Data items
|---|

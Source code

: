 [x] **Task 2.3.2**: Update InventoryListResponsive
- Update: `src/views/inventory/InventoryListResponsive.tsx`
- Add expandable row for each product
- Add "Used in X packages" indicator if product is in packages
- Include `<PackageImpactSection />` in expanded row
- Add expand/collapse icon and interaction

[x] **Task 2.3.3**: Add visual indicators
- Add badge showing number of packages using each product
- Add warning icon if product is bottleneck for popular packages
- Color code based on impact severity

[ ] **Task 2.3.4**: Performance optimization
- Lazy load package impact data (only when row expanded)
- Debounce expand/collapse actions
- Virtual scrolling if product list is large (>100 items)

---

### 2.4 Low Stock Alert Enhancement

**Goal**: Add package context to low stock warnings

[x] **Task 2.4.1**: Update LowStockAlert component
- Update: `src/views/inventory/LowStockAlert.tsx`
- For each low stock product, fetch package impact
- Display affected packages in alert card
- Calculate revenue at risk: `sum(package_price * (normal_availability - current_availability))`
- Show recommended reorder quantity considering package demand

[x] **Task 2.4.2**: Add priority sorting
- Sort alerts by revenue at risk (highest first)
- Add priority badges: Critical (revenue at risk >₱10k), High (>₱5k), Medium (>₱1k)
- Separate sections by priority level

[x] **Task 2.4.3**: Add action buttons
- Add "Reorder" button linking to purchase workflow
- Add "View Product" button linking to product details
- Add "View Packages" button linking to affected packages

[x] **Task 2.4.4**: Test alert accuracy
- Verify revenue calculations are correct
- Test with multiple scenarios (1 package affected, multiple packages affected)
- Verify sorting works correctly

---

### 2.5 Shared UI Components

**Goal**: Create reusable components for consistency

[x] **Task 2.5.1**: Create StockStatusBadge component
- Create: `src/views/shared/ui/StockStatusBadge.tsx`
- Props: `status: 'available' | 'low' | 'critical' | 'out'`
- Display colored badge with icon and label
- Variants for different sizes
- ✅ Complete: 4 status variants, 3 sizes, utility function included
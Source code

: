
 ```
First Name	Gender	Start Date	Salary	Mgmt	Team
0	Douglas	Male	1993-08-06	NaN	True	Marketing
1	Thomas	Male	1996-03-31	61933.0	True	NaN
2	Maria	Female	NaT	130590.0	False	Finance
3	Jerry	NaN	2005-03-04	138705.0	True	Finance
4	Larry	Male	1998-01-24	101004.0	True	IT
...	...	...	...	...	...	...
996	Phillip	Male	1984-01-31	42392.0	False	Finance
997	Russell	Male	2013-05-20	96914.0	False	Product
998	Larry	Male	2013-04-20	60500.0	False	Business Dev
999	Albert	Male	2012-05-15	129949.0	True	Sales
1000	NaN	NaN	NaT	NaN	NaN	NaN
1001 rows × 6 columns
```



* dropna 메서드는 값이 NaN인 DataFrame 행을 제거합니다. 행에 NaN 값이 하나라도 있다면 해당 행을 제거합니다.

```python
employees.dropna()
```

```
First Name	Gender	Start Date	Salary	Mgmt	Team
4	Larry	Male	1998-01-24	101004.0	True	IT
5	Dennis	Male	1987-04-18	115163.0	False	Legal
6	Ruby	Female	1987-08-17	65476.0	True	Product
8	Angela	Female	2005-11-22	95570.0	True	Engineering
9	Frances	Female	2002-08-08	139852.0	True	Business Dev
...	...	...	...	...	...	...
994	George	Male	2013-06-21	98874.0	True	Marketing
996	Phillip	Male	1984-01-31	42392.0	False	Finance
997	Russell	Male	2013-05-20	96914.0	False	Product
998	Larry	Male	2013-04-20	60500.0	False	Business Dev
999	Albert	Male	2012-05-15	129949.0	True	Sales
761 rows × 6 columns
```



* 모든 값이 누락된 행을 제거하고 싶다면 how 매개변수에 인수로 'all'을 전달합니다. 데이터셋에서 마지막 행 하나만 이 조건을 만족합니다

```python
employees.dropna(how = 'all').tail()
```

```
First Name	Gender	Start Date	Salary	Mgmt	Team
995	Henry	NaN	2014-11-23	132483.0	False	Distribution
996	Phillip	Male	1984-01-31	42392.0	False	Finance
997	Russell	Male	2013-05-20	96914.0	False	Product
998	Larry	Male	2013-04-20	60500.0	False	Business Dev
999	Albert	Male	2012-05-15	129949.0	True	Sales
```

|---|

### Directions for this task
Among the entries, how many lines hold the word "collapse"? Please answer with only that number.

### Exercise response
2